VARIANTE 2: Wandlung
über Compressor.
Einer Wandlung mit Compressor geht ein Transfer
auf die Festplatte voraus. Die eigentliche Stärke
liegt in der Wandlung von bereits
vorgeschnittenem Material. Man kann jedoch
Compressor auch zur Wandlung von Rohmaterialien
hernehmen.
VARIANTE 3: Wandlung
über MPEG Streamclip.
Das kostenlose
Programm wandelt per
Stapelaufnahmen brav alles in alles. So auch
unser H.264 5Dii Material in 422 ProRes.
Welche Variante ist die Beste?
Wie immer: das kommt drauf an. Ein Blick auf die
Geschwindigkeit der Umwandlung ist natürlich ein
wenn nicht sogar das ausschlaggebende Kriterium.

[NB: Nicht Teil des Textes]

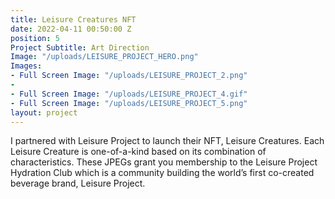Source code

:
 ```yaml
---
title: Leisure Creatures NFT
date: 2022-04-11 00:50:00 Z
position: 5
Project Subtitle: Art Direction
Image: "/uploads/LEISURE_PROJECT_HERO.png"
Images:
- Full Screen Image: "/uploads/LEISURE_PROJECT_2.png"
- 
- Full Screen Image: "/uploads/LEISURE_PROJECT_4.gif"
- Full Screen Image: "/uploads/LEISURE_PROJECT_5.png"
layout: project
---
```


I partnered with Leisure Project to launch their NFT, Leisure Creatures. Each Leisure Creature is one-of-a-kind based on its combination of characteristics. These JPEGs grant you membership to the Leisure Project Hydration Club which is a community building the world’s first co-created beverage brand, Leisure Project.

Testweise habe ich einen 33 Sekunden langen Clip
mit allen drei Varianten getestet. Hier das
Ergebnis:
Zeitlich gesehen ist MPEG Sreamclip trotz
vorherigen Transfer auf die Festplatte der
Sieger. Der Prozess dauerte 43 Sekunden (11
Sekunden Transfer + 32 Sekunden Wandlung) Im
Vergleich dazu: Das EOS Movie Plugin E1 braucht
für die Wandlung (inkl. dem Transfer) 57
Sekunden. Für diese Zwecke schon uninteressant
ist die Wandlung über den Compressor, da er
inklusive dem Transfer 69 Sekunden dauert.

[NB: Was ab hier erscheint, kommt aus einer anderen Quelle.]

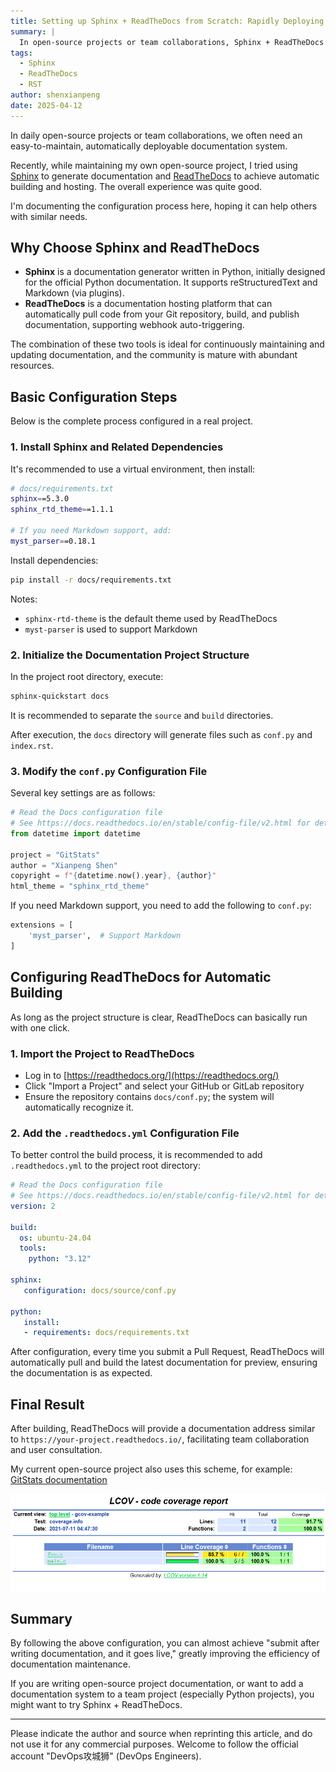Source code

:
 ```yaml
---
title: Setting up Sphinx + ReadTheDocs from Scratch: Rapidly Deploying Automated Documentation
summary: |
  In open-source projects or team collaborations, Sphinx + ReadTheDocs provides an easy-to-maintain, automatically deployable documentation system. This article documents the configuration process and considerations.
tags:
  - Sphinx
  - ReadTheDocs
  - RST
author: shenxianpeng
date: 2025-04-12
---
```


In daily open-source projects or team collaborations, we often need an easy-to-maintain, automatically deployable documentation system.

Recently, while maintaining my own open-source project, I tried using [Sphinx](https://www.sphinx-doc.org/) to generate documentation and [ReadTheDocs](https://readthedocs.org/) to achieve automatic building and hosting. The overall experience was quite good.

I'm documenting the configuration process here, hoping it can help others with similar needs.

## Why Choose Sphinx and ReadTheDocs

- **Sphinx** is a documentation generator written in Python, initially designed for the official Python documentation. It supports reStructuredText and Markdown (via plugins).
- **ReadTheDocs** is a documentation hosting platform that can automatically pull code from your Git repository, build, and publish documentation, supporting webhook auto-triggering.

The combination of these two tools is ideal for continuously maintaining and updating documentation, and the community is mature with abundant resources.



## Basic Configuration Steps

Below is the complete process configured in a real project.

### 1. Install Sphinx and Related Dependencies

It's recommended to use a virtual environment, then install:

```bash
# docs/requirements.txt
sphinx==5.3.0
sphinx_rtd_theme==1.1.1

# If you need Markdown support, add:
myst_parser==0.18.1
```

Install dependencies:

```bash
pip install -r docs/requirements.txt
```

Notes:

- `sphinx-rtd-theme` is the default theme used by ReadTheDocs
- `myst-parser` is used to support Markdown

### 2. Initialize the Documentation Project Structure

In the project root directory, execute:

```bash
sphinx-quickstart docs
```

It is recommended to separate the `source` and `build` directories.

After execution, the `docs` directory will generate files such as `conf.py` and `index.rst`.

### 3. Modify the `conf.py` Configuration File

Several key settings are as follows:

```python
# Read the Docs configuration file
# See https://docs.readthedocs.io/en/stable/config-file/v2.html for details
from datetime import datetime

project = "GitStats"
author = "Xianpeng Shen"
copyright = f"{datetime.now().year}, {author}"
html_theme = "sphinx_rtd_theme"
```

If you need Markdown support, you need to add the following to `conf.py`:

```python
extensions = [
    'myst_parser',  # Support Markdown
]
```

## Configuring ReadTheDocs for Automatic Building

As long as the project structure is clear, ReadTheDocs can basically run with one click.

### 1. Import the Project to ReadTheDocs

- Log in to [https://readthedocs.org/](https://readthedocs.org/)
- Click "Import a Project" and select your GitHub or GitLab repository
- Ensure the repository contains `docs/conf.py`; the system will automatically recognize it.

### 2. Add the `.readthedocs.yml` Configuration File

To better control the build process, it is recommended to add `.readthedocs.yml` to the project root directory:

```yaml
# Read the Docs configuration file
# See https://docs.readthedocs.io/en/stable/config-file/v2.html for details
version: 2

build:
  os: ubuntu-24.04
  tools:
    python: "3.12"

sphinx:
   configuration: docs/source/conf.py

python:
   install:
   - requirements: docs/requirements.txt
```

After configuration, every time you submit a Pull Request, ReadTheDocs will automatically pull and build the latest documentation for preview, ensuring the documentation is as expected.

## Final Result

After building, ReadTheDocs will provide a documentation address similar to `https://your-project.readthedocs.io/`, facilitating team collaboration and user consultation.

My current open-source project also uses this scheme, for example: [GitStats documentation](https://gitstats.readthedocs.io/en/latest/)

![GitStats documentation](example.png)

## Summary

By following the above configuration, you can almost achieve "submit after writing documentation, and it goes live," greatly improving the efficiency of documentation maintenance.

If you are writing open-source project documentation, or want to add a documentation system to a team project (especially Python projects), you might want to try Sphinx + ReadTheDocs.

---

Please indicate the author and source when reprinting this article, and do not use it for any commercial purposes. Welcome to follow the official account "DevOps攻城狮" (DevOps Engineers).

Wenn die Zeit für die Wandlung alleine ein Rolle
spielt, ist also MPEG Streamclip Spitzenreiter.
Aber diese Variante verpflichtet dazu das
Material
komplett zu wandeln.
Das EOS Plugin E1 hat diesbezüglich einen
entscheidenden Vorteil: man kann das Material
sichten und sehr komfortabel
IN und OUT
Punkte setzen.
Wenn man die Zeit hat vor dem Import die Szenen
entsprechend zu markieren und man dann nur das
entsprechende Material umwandelt, dann ist das
Plugin somit First Choice. Doch grade bei
Projekten die erst während des Schnittes ihre
Form annehmen und man am Anfang noch gar nicht
weiss was am Ende gebraucht wird, ist diese
Variante nicht wirklich hilfreich. Ein weiterer
Nachteil zu MPEG Streamclip: während man
schneidet stoppt das Plugin die Transformierung.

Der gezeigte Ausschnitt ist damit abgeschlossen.